They’ve lost their national accredidation. They’ve been accused of voluntarily watering down the quality of their product. They currently measure only a fraction of screens with a sample size approximately one tenth of one percent that of their largest rival. They lost one of their top executives to a highly significant client now determined to find viable alternatives to measuring the billions of dollars of media value they represent. Another is publicly embracing one of those fledgling competitors as a preferred currency for measuring their panoply of products.
So what does Nielsen do this morning to combat an onslaught of negative press perhaps only eclipsed by Facebook or, perhaps, Jon Gruden?
This:
Leblanguage has no words for the unmitigated gall of this pronouncement.
As Deadline reported this morning via a Nielsen mouthpiece, “the revamped brand signals the transformation of its culture and a redefined strategy focused solely on the global future of media. Nielsen’s new look and feel represents a commitment to innovation and the company’s role and purpose of powering a better media future for all people.”

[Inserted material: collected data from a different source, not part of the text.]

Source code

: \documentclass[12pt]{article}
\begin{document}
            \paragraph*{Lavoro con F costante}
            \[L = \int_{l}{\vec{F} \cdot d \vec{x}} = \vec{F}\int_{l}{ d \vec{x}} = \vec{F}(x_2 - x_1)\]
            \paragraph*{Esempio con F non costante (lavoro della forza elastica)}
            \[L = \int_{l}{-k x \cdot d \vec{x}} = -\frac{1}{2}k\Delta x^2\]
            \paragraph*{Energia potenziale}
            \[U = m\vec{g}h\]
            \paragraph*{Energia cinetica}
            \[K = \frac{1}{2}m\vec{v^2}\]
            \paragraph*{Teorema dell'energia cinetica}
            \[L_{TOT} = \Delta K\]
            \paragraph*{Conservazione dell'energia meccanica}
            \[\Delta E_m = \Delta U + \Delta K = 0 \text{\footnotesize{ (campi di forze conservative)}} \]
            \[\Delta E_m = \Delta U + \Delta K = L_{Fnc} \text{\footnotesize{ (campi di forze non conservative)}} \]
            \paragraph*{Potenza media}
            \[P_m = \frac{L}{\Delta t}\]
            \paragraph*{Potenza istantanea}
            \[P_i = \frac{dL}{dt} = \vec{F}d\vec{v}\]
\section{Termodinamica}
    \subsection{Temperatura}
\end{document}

Additionally blather from Jamie Moldafsky, Cheif Marketing and Communications Officer: “The rebranding marks a new Nielsen both inside the company and out, with a strategy hyper-focused on the global audience and the changing media environment. Nielsen’s core values of inclusion, courage and growth, along with its clear strategy, will power the company’s transformation as we partner with the industry and our clients to help them better understand how evolving audiences consume media and find content.”
I am continually dumbfounded at how so many public entities–media companies, politicians, athletes, you name it–believe that lipstick on a pig creates enough of a distraction that an observer will forget it’s still a pig. The very fact that at the beginning of a highly anticpated New York Advertising Week rather than unveil any new details on the supposed impending upgrades to their wholly antiquated measurement process suggests only one of two conclusions. Either Donald Trump is a paid consultant, or Nielsen has absolutely nothing new to share with an ever impatient media world at the outset of the eight most active weeks of media placement of the year. Perhaps both.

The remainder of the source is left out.